When asked recently how old Buddy is, I responded that he is “very two!” He doesn’t listen, runs everywhere, says “I don’t want to,” needs kisses for old boo boos and his latest trick is spitting out food. When he sleeps though, he’s an angel!
Until recently, Buddy has been a good eater. At daycare, he’s awesome and will do anything that the other kids do. He always devours everything on his plate. At home, he would at least eat the meat and would at least try the vegetable and side. Lately, we’re lucky if he has more than 3 bites of anything without spitting it back out. Foods he likes one day, he spits out the next. I’m assuming it’s just another part of his defiance/independence/terrible twos phase. However, the child needs to eat! I’ve tried being a good role model. “Mommy is almost done with her rice. Mmmm, it’s so good.” I’ve tried making a deal with him. “If you eat 5 bites of chicken you can watch Dora!” I’ve tried threats. “If you don’t eat some of your dinner, you can’t go out and play.” I’ve tried separating out his food so they don’t mix together and I’ve tried making it colorful. Hmmmm…
He has also decided that he’s going to be outright defiant. I was cooking dinner and he came over by the stove. I told him to be careful, it’s dangerous. He came over again and I said, “No, it’s hot!” and I showed him where the flame comes up. He still came over and put his little finger on the stove anyway! He had quite a few time-outs that day. He also must think he’s a teenager because he’d stand with the fridge open, looking in. Are you hungry? No. Are you thirsty? No. Then get out of the refrigerator!

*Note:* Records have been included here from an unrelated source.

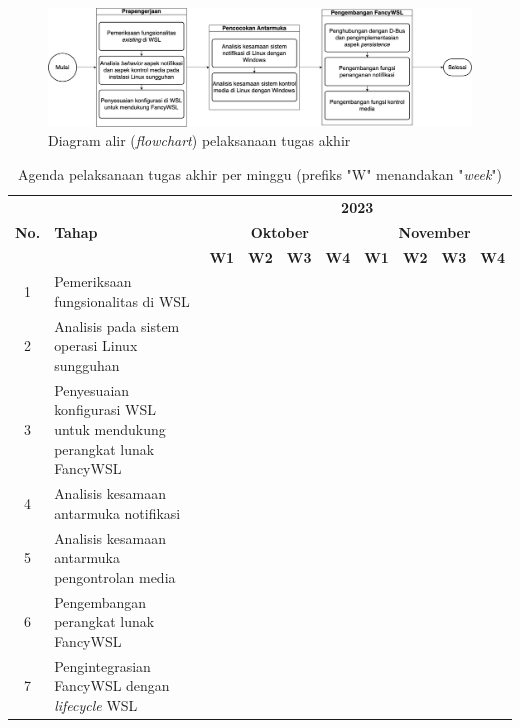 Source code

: \begin{figure}
    \centering
    \includegraphics[width=1\linewidth]{assets/alur-pengerjaan-v2.png}
    \caption{Diagram alir (\textit{flowchart}) pelaksanaan tugas akhir}
    \label{diagram-alir-pelaksanaan}
\end{figure}

\begin{table}
    \centering
    \caption{Agenda pelaksanaan tugas akhir per minggu (prefiks "W" menandakan "\textit{week}")}
    \label{tabel-agenda-pelaksanaan}
    \begin{tabular}{|c|p{4cm}|c|c|c|c|c|c|c|c|} \hline 
        \multirow{3}{*}{\textbf{No.}} & \multirow{3}{*}{\textbf{Tahap}} & \multicolumn{8}{c|}{\textbf{2023}}\\ \cline{3-10} 
        & & \multicolumn{4}{c|}{\textbf{Oktober}} & \multicolumn{4}{c|}{\textbf{November}}\\ \cline{3-10} 
        & & \textbf{W1} & \textbf{W2} & \textbf{W3} & \textbf{W4} & \textbf{W1} & \textbf{W2} & \textbf{W3} & \textbf{W4}\\ \hline 
        1 & Pemeriksaan fungsionalitas di WSL & \cellcolor{black} &  &  &  &  &  &  & \\ \hline 
        2 & Analisis pada sistem operasi Linux sungguhan & \cellcolor{black} & \cellcolor{black} &  &  &  &  &  & \\ \hline 
        3 & Penyesuaian konfigurasi WSL untuk mendukung perangkat lunak FancyWSL &  &  & \cellcolor{black} & \cellcolor{black} &  &  &  & \\ \hline 
        4 & Analisis kesamaan antarmuka notifikasi &  &  & \cellcolor{black} & \cellcolor{black} & \cellcolor{black} & &  & \\ \hline 
        5 & Analisis kesamaan antarmuka pengontrolan media &  &  & \cellcolor{black} & \cellcolor{black} & \cellcolor{black} &  &  & \\ \hline 
        6 & Pengembangan perangkat lunak FancyWSL &  &  &  &  & \cellcolor{black} & \cellcolor{black} & \cellcolor{black} & \cellcolor{black}\\ \hline 
        7 & Pengintegrasian FancyWSL dengan \textit{lifecycle} WSL &  &  &  &  &  &  &  & \cellcolor{black}\\ \hline 
    \end{tabular}
\end{table}

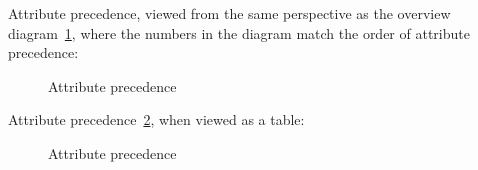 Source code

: Attribute precedence, viewed from the same perspective as the overview diagram~\ref{fig:overview_chef_attributes_precedence}, where the numbers in the diagram match the order of attribute precedence:

\begin{figure}[ht!]
  \caption{Attribute precedence}
  \label{fig:overview_chef_attributes_precedence}
\end{figure}

Attribute precedence~\ref{fig:overview_chef_attributes_table}, when viewed as a table:

\begin{figure}[ht!]
  \caption{Attribute precedence}
  \label{fig:overview_chef_attributes_table}
\end{figure}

The other thing lately is his obsessing over boo boos. That, I know, is part of his anxiety. The cat gave him a tiny scratch on his hand. We heard about that for over a week. A girl at daycare pulled his ear and he continuously harped about it. He had a bug bite that was just healed up, but he continued to touch and scratch at it and wanted medicine for weeks afterward. He also scratches at his face at night, almost like he wants to cause a boo boo so he can touch it.
Some of these things I know are just part of being two and his desire for free will and hopefully, he’ll grow out of it. However, I can’t help but wonder if it will develop into something more serious. I know foster children are an anxious bunch and need time to heal their wounds, both physical and emotional. You really have to “live in the now” with foster care. You can’t dwell on the past and you can’t worry about the future. You just have to take each day as another adventure. I do my best to be a good parent, provide consistency and love and hope for the best for my little man!